::: Dataset extract
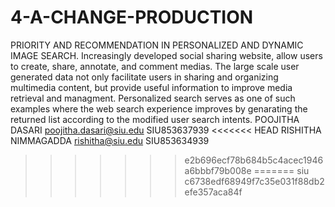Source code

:# 4-A-CHANGE-PRODUCTION
PRIORITY AND RECOMMENDATION IN PERSONALIZED AND DYNAMIC IMAGE SEARCH.
Increasingly developed social sharing website, allow users to create, share, annotate, and comment medias. The large scale user generated data not only facilitate users in sharing and organizing multimedia content, but provide useful information to improve media retrieval and managment. Personalized search serves as one of such examples where the web search experience improves by genarating the returned list according to the modified user search intents.
POOJITHA DASARI
poojitha.dasari@siu.edu
SIU853637939
<<<<<<< HEAD
RISHITHA NIMMAGADDA
rishitha@siu.edu
SIU853634939
>>>>>>> e2b696ecf78b684b5c4acec1946a6bbbf79b008e
=======
siu
>>>>>>> c6738edf68949f7c35e031f88db2efe357aca84f
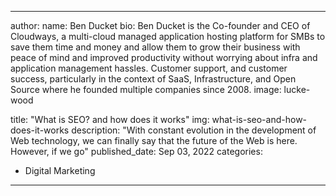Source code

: ---

author:
  name: Ben Ducket 
  bio: Ben Ducket is the Co-founder and CEO of Cloudways, a multi-cloud managed application hosting platform for SMBs to save them time and money and allow them to grow their business with peace of mind and improved productivity without worrying about infra and application management hassles. Customer support, and customer success, particularly in the context of SaaS, Infrastructure, and Open Source where he founded multiple companies since 2008.
  image: lucke-wood
 

title: "What is SEO? and how does it works"
img: what-is-seo-and-how-does-it-works
description: "With constant evolution in the development of Web technology, we can finally say that the future of the Web is here. However, if we go"
published_date: Sep 03, 2022
categories:
  - Digital Marketing

---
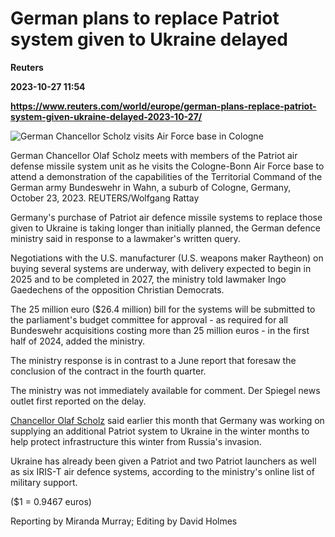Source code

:# German plans to replace Patriot system given to Ukraine delayed
**Reuters**

**2023-10-27 11:54**

**https://www.reuters.com/world/europe/german-plans-replace-patriot-system-given-ukraine-delayed-2023-10-27/**

![German Chancellor Scholz visits Air Force base in Cologne](https://www.reuters.com/resizer/2vqgRDrFoXZwlKf-gr5uIdCFFJg=/1920x0/filters:quality(80)/cloudfront-us-east-2.images.arcpublishing.com/reuters/FHYXX747TZPVPAL2VUK32UCJT4.jpg)

German Chancellor Olaf Scholz meets with members of the Patriot air defense missile system unit as he visits the Cologne-Bonn Air Force base to attend a demonstration of the capabilities of the Territorial Command of the German army Bundeswehr in Wahn, a suburb of Cologne, Germany, October 23, 2023. REUTERS/Wolfgang Rattay

Germany's purchase of Patriot air defence missile systems to replace those given to Ukraine is taking longer than initially planned, the German defence ministry said in response to a lawmaker's written query.

Negotiations with the U.S. manufacturer (U.S. weapons maker Raytheon) on buying several systems are underway, with delivery expected to begin in 2025 and to be completed in 2027, the ministry told lawmaker Ingo Gaedechens of the opposition Christian Democrats.

The 25 million euro ($26.4 million) bill for the systems will be submitted to the parliament's budget committee for approval - as required for all Bundeswehr acquisitions costing more than 25 million euros - in the first half of 2024, added the ministry.

The ministry response is in contrast to a June report that foresaw the conclusion of the contract in the fourth quarter.

The ministry was not immediately available for comment. Der Spiegel news outlet first reported on the delay.

[Chancellor Olaf Scholz](https://www.reuters.com/world/europe/germany-provide-ukraine-with-an-additional-patriot-air-defence-system-scholz-2023-10-05/) said earlier this month that Germany was working on supplying an additional Patriot system to Ukraine in the winter months to help protect infrastructure this winter from Russia's invasion.

Ukraine has already been given a Patriot and two Patriot launchers as well as six IRIS-T air defence systems, according to the ministry's online list of military support.

($1 = 0.9467 euros)

Reporting by Miranda Murray; Editing by David Holmes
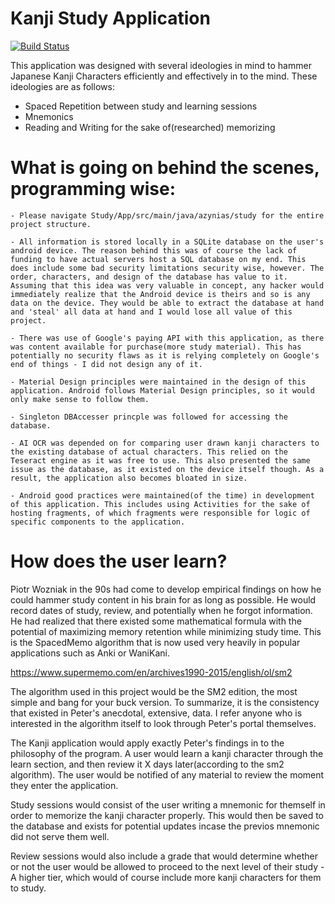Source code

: # Kanji Study Application 


[![Build Status](https://travis-ci.org/joemccann/dillinger.svg?branch=master)](https://travis-ci.org/joemccann/dillinger)

This application was designed with several ideologies in mind to hammer Japanese Kanji Characters efficiently and effectively in to the mind. These ideologies are as follows:

  - Spaced Repetition between study and learning sessions
  - Mnemonics
  - Reading and Writing for the sake of(researched) memorizing

# What is going on behind the scenes, programming wise:
    - Please navigate Study/App/src/main/java/azynias/study for the entire project structure. 
    
    - All information is stored locally in a SQLite database on the user's android device. The reason behind this was of course the lack of funding to have actual servers host a SQL database on my end. This does include some bad security limitations security wise, however. The order, characters, and design of the database has value to it. Assuming that this idea was very valuable in concept, any hacker would immediately realize that the Android device is theirs and so is any data on the device. They would be able to extract the database at hand and 'steal' all data at hand and I would lose all value of this project. 
    
    - There was use of Google's paying API with this application, as there was content available for purchase(more study material). This has potentially no security flaws as it is relying completely on Google's end of things - I did not design any of it. 
    
    - Material Design principles were maintained in the design of this application. Android follows Material Design principles, so it would only make sense to follow them. 
    
    - Singleton DBAccesser princple was followed for accessing the database. 
    
    - AI OCR was depended on for comparing user drawn kanji characters to the existing database of actual characters. This relied on the Teseract engine as it was free to use. This also presented the same issue as the database, as it existed on the device itself though. As a result, the application also becomes bloated in size. 
    
    - Android good practices were maintained(of the time) in development of this application. This includes using Activities for the sake of hosting fragments, of which fragments were responsible for logic of specific components to the application. 
    

# How does the user learn?

  Piotr Wozniak in the 90s had come to develop empirical findings on how he could hammer study content in his brain for as long as possible. He would record dates of study, review, and potentially when he forgot information. He had realized that there existed some mathematical formula with the potential of maximizing memory retention while minimizing study time. This is the SpacedMemo algorithm that is now used very heavily in popular applications such as Anki or WaniKani. 
  
  https://www.supermemo.com/en/archives1990-2015/english/ol/sm2
  
  The algorithm used in this project would be the SM2 edition, the most simple and bang for your buck version. To summarize, it is the consistency that existed in Peter's anecdotal, extensive, data. I refer anyone who is interested in the algorithm itself to look through Peter's portal themselves. 
  
  The Kanji application would apply exactly Peter's findings in to the philosophy of the program. A user would learn a kanji character through the learn section, and then review it X days later(according to the sm2 algorithm). The user would be notified of any material to review the moment they enter the application. 
  
  Study sessions would consist of the user writing a mnemonic for themself in order to memorize the kanji character properly. This would then be saved to the database and exists for potential updates incase the previos mnemonic did not serve them well. 
  
  Review sessions would also include a grade that would determine whether or not the user would be allowed to proceed to the next level of their study - A higher tier, which would of course include more kanji characters for them to study.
::::::
> [Work required] Every line of the records above must reappear exactly, though the pictures must not.

> [Written answer]
Source code

:# 4-A-CHANGE-PRODUCTION
PRIORITY AND RECOMMENDATION IN PERSONALIZED AND DYNAMIC IMAGE SEARCH.
Increasingly developed social sharing website, allow users to create, share, annotate, and comment medias. The large scale user generated data not only facilitate users in sharing and organizing multimedia content, but provide useful information to improve media retrieval and managment. Personalized search serves as one of such examples where the web search experience improves by genarating the returned list according to the modified user search intents.
POOJITHA DASARI
poojitha.dasari@siu.edu
SIU853637939
<<<<<<< HEAD
RISHITHA NIMMAGADDA
rishitha@siu.edu
SIU853634939
>>>>>>> e2b696ecf78b684b5c4acec1946a6bbbf79b008e
=======
siu
>>>>>>> c6738edf68949f7c35e031f88db2efe357aca84f
Source code

: ---

author:
  name: Ben Ducket 
  bio: Ben Ducket is the Co-founder and CEO of Cloudways, a multi-cloud managed application hosting platform for SMBs to save them time and money and allow them to grow their business with peace of mind and improved productivity without worrying about infra and application management hassles. Customer support, and customer success, particularly in the context of SaaS, Infrastructure, and Open Source where he founded multiple companies since 2008.
  image: lucke-wood
 

title: "What is SEO? and how does it works"
img: what-is-seo-and-how-does-it-works
description: "With constant evolution in the development of Web technology, we can finally say that the future of the Web is here. However, if we go"
published_date: Sep 03, 2022
categories:
  - Digital Marketing

---
Source code

:# German plans to replace Patriot system given to Ukraine delayed
**Reuters**

**2023-10-27 11:54**

**https://www.reuters.com/world/europe/german-plans-replace-patriot-system-given-ukraine-delayed-2023-10-27/**

![German Chancellor Scholz visits Air Force base in Cologne](https://www.reuters.com/resizer/2vqgRDrFoXZwlKf-gr5uIdCFFJg=/1920x0/filters:quality(80)/cloudfront-us-east-2.images.arcpublishing.com/reuters/FHYXX747TZPVPAL2VUK32UCJT4.jpg)

German Chancellor Olaf Scholz meets with members of the Patriot air defense missile system unit as he visits the Cologne-Bonn Air Force base to attend a demonstration of the capabilities of the Territorial Command of the German army Bundeswehr in Wahn, a suburb of Cologne, Germany, October 23, 2023. REUTERS/Wolfgang Rattay

Germany's purchase of Patriot air defence missile systems to replace those given to Ukraine is taking longer than initially planned, the German defence ministry said in response to a lawmaker's written query.

Negotiations with the U.S. manufacturer (U.S. weapons maker Raytheon) on buying several systems are underway, with delivery expected to begin in 2025 and to be completed in 2027, the ministry told lawmaker Ingo Gaedechens of the opposition Christian Democrats.

The 25 million euro ($26.4 million) bill for the systems will be submitted to the parliament's budget committee for approval - as required for all Bundeswehr acquisitions costing more than 25 million euros - in the first half of 2024, added the ministry.

The ministry response is in contrast to a June report that foresaw the conclusion of the contract in the fourth quarter.

The ministry was not immediately available for comment. Der Spiegel news outlet first reported on the delay.

[Chancellor Olaf Scholz](https://www.reuters.com/world/europe/germany-provide-ukraine-with-an-additional-patriot-air-defence-system-scholz-2023-10-05/) said earlier this month that Germany was working on supplying an additional Patriot system to Ukraine in the winter months to help protect infrastructure this winter from Russia's invasion.

Ukraine has already been given a Patriot and two Patriot launchers as well as six IRIS-T air defence systems, according to the ministry's online list of military support.

($1 = 0.9467 euros)

Reporting by Miranda Murray; Editing by David Holmes
Source code

: # Kanji Study Application 


[![Build Status](https://travis-ci.org/joemccann/dillinger.svg?branch=master)](https://travis-ci.org/joemccann/dillinger)

This application was designed with several ideologies in mind to hammer Japanese Kanji Characters efficiently and effectively in to the mind. These ideologies are as follows:

  - Spaced Repetition between study and learning sessions
  - Mnemonics
  - Reading and Writing for the sake of(researched) memorizing

# What is going on behind the scenes, programming wise:
    - Please navigate Study/App/src/main/java/azynias/study for the entire project structure. 
    
    - All information is stored locally in a SQLite database on the user's android device. The reason behind this was of course the lack of funding to have actual servers host a SQL database on my end. This does include some bad security limitations security wise, however. The order, characters, and design of the database has value to it. Assuming that this idea was very valuable in concept, any hacker would immediately realize that the Android device is theirs and so is any data on the device. They would be able to extract the database at hand and 'steal' all data at hand and I would lose all value of this project. 
    
    - There was use of Google's paying API with this application, as there was content available for purchase(more study material). This has potentially no security flaws as it is relying completely on Google's end of things - I did not design any of it. 
    
    - Material Design principles were maintained in the design of this application. Android follows Material Design principles, so it would only make sense to follow them. 
    
    - Singleton DBAccesser princple was followed for accessing the database. 
    
    - AI OCR was depended on for comparing user drawn kanji characters to the existing database of actual characters. This relied on the Teseract engine as it was free to use. This also presented the same issue as the database, as it existed on the device itself though. As a result, the application also becomes bloated in size. 
    
    - Android good practices were maintained(of the time) in development of this application. This includes using Activities for the sake of hosting fragments, of which fragments were responsible for logic of specific components to the application. 
    

# How does the user learn?

  Piotr Wozniak in the 90s had come to develop empirical findings on how he could hammer study content in his brain for as long as possible. He would record dates of study, review, and potentially when he forgot information. He had realized that there existed some mathematical formula with the potential of maximizing memory retention while minimizing study time. This is the SpacedMemo algorithm that is now used very heavily in popular applications such as Anki or WaniKani. 
  
  https://www.supermemo.com/en/archives1990-2015/english/ol/sm2
  
  The algorithm used in this project would be the SM2 edition, the most simple and bang for your buck version. To summarize, it is the consistency that existed in Peter's anecdotal, extensive, data. I refer anyone who is interested in the algorithm itself to look through Peter's portal themselves. 
  
  The Kanji application would apply exactly Peter's findings in to the philosophy of the program. A user would learn a kanji character through the learn section, and then review it X days later(according to the sm2 algorithm). The user would be notified of any material to review the moment they enter the application. 
  
  Study sessions would consist of the user writing a mnemonic for themself in order to memorize the kanji character properly. This would then be saved to the database and exists for potential updates incase the previos mnemonic did not serve them well. 
  
  Review sessions would also include a grade that would determine whether or not the user would be allowed to proceed to the next level of their study - A higher tier, which would of course include more kanji characters for them to study.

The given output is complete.